Also
It also runs Snow leopard under win 7 on an AMD machine :P
VirtualBox made the cut in the wake of the acquisition of Sun by Oracle back in January, and Wednesday marked the first release of what is now called Oracle VM VirtualBox. With VirtualBox 3.2 (and no one is ever going to call it Oracle VM VirtualBox, so let's get that straight), the software engineers have tweaked the type 2 ( …
Has it stopped sucking yet, or are they continuing their theme of adding new features and not bothering about basic stability? The statement that it runs everything is a complete lie.
I might bother to try the new release, but so far I'd much rather run VMWare's product set than VirtualBox.
I have never had that many problems with it insofar as stability goes, although the performance has (historicly) been rather disappointing. I have not tried this release, as I am already commited to VMWare ESXi (Type 1), Linux VServers and Solaris Zones (OS Level), and Citrix XenAPP (Application Virtualization).
The largest reason for my commitment to VMWare and Citrix is that clients ask for it. An adiquate solution that they want, is going to make me more money then a excellent solution I have to sell. What can I say? I like making money, and NOONE has EVER come to me asking if I can host VirtualBox.
What I'm getting desperate about is for a headless version like the free (as in beer) "VMWARE Server ESX".
In my opinion is the only thing which I miss in VirtualBox, and the only thing holding a much deserved adoption rate.

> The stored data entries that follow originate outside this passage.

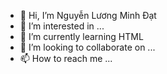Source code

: - 👋 Hi, I’m Nguyễn Lương Minh Đạt
- 👀 I’m interested in ...
- 🌱 I’m currently learning HTML
- 💞️ I’m looking to collaborate on ...
- 📫 How to reach me ...
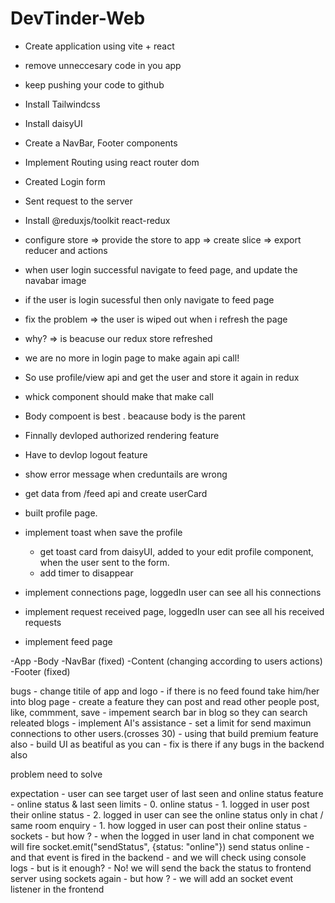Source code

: # DevTinder-Web

- Create application using vite + react
- remove unneccesary code in you app
- keep pushing your code to github
- Install Tailwindcss
- Install daisyUI
- Create a NavBar, Footer  components
- Implement Routing using react router dom
- Created Login form 
- Sent request to the server 
- Install @reduxjs/toolkit react-redux
- configure store => provide the store to app => create slice => export reducer and actions
- when user login successful navigate to feed page, and update the navabar image
- if the user is login sucessful then only navigate to feed page
- fix the problem => the user is wiped out when i refresh the page
- why? => is beacuse our redux store refreshed
- we are no more in login page to make again api call!
- So use profile/view api and get the user and store it again in redux
- whick component should make that make call
- Body compoent is best . beacause body is the parent
- Finnally devloped authorized rendering feature
- Have to devlop logout feature
- show error message when creduntails are wrong
- get data from /feed api and create userCard
- built profile page.

- implement toast when save the profile
    - get toast card from daisyUI, added to your edit profile component, when the user sent to the form.
    - add timer to disappear
- implement connections page, loggedIn user can see all his connections
- implement request received page, loggedIn user can see all his received requests

- implement feed page

-App
    -Body
        -NavBar (fixed)
        -Content (changing according to users actions)
        -Footer (fixed)


bugs
    - change titile of app and logo
    - if there is no feed found take him/her into blog page 
    - create a feature they can post and read other people post, like, commment, save
    - impement search bar in blog so they can search releated blogs
    - implement AI's assistance
    - set a limit for send maximun connections to other users.(crosses 30)
    - using that build premium feature also
    - build UI as beatiful as you can
    - fix is there if any bugs in the backend also

problem need to solve

expectation - user can see target user of last seen and online status
feature     - online status & last seen
limits      - 0. online status
            - 1. logged in user post their online status 
            - 2. logged in user can see the online status only in chat / same room
enquiry     - 1. how logged in user can post their online status
                - sockets
                - but how ?
                    - when the logged in user land in chat component we will fire 
                      socket.emit("sendStatus", {status: "online"}) send status online
                    - and that event is fired in the backend
                    - and we will check using console logs
                - but is it enough?
                    - No! we will send the back the status to frontend server using sockets again
                    - but how ?
                        - we will add an socket event listener in the frontend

From time to time, I have to build virtual machines for small customers, and they will be much better served by Virtualbox.
Terribly handy for test environments for web development - install three copies of Windows, one with IE6, one IE7 and one IE8 under a headless Ubuntu/Virtualbox system - then just RDP to them using different RDP ports from Virtualbox itself, rather than the guest OSs RDP server.
Works a treat, and just needs one Core2Duo machine with a few gigs of RAM.
I do like virtualbox, but I tend to use XenServer for anything requiring stability - Layer1 hypervisors for the win.
Steven R
In Linux I can do some init.d scripts to start stop VM's, also it is more complicated for you to check D-BUS signals as to when the computer is shutting down than it is for VBOX developers to write some blob to do it.
But what about Windows? A similar approach to the "VMWARE server ESX" is more desirable. Shall I make my own service to start stop VM's?
Oracle have not changed the generous licence terms either. You can use it for business purposes, as long as it's still "personal use":
http://www.virtualbox.org/wiki/Licensing_FAQ
And even then, if you want to make a large-scale commercial deployment, you can forgo some features and use the FLOSS version.